WHAT TO DO:
In the records below, the lines from the one with "- Attach the private" through the last are to be printed exactly, and nothing else.

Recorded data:
=== Begin Enclosure ===
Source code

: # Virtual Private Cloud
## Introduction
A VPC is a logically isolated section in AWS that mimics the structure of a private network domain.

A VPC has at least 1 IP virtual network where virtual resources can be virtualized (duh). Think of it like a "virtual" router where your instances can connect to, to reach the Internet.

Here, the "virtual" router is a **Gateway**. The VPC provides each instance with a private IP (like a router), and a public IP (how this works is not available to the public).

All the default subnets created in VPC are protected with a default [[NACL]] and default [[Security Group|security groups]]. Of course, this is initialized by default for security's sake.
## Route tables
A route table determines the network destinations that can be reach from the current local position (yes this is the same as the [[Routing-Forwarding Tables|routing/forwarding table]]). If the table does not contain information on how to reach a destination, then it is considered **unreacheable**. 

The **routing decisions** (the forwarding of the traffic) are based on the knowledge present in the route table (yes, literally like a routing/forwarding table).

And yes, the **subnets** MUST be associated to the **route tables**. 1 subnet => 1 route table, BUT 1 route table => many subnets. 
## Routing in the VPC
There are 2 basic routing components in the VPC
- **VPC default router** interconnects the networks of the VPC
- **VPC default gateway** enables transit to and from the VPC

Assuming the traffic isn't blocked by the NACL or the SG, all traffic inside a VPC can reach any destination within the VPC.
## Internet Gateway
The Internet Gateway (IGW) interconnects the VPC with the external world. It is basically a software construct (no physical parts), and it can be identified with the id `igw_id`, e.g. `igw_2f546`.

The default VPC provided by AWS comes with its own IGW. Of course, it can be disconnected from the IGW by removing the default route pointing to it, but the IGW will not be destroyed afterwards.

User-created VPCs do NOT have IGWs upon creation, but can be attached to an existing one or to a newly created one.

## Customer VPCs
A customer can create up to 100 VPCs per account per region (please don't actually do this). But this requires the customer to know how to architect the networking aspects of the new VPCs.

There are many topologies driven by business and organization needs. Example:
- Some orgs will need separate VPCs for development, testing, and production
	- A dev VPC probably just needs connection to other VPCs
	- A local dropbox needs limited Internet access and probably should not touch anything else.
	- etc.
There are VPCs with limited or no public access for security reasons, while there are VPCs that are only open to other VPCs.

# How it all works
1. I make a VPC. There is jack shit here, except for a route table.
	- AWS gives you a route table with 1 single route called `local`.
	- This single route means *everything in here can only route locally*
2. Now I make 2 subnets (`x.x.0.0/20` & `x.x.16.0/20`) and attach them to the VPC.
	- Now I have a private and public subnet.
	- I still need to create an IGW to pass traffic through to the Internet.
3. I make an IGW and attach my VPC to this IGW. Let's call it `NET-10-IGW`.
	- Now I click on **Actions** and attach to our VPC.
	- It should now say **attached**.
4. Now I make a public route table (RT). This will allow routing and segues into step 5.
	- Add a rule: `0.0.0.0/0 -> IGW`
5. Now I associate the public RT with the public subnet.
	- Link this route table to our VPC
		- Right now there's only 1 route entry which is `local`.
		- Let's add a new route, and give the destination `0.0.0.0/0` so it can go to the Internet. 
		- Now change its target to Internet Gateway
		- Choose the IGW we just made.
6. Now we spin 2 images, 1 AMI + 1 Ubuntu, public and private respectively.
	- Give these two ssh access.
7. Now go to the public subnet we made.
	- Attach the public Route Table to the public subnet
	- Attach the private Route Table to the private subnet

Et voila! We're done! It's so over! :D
=== End Enclosure ===
TASK RESPONSE:
	- Attach the private Route Table to the private subnet

Et voila! We're done! It's so over! :D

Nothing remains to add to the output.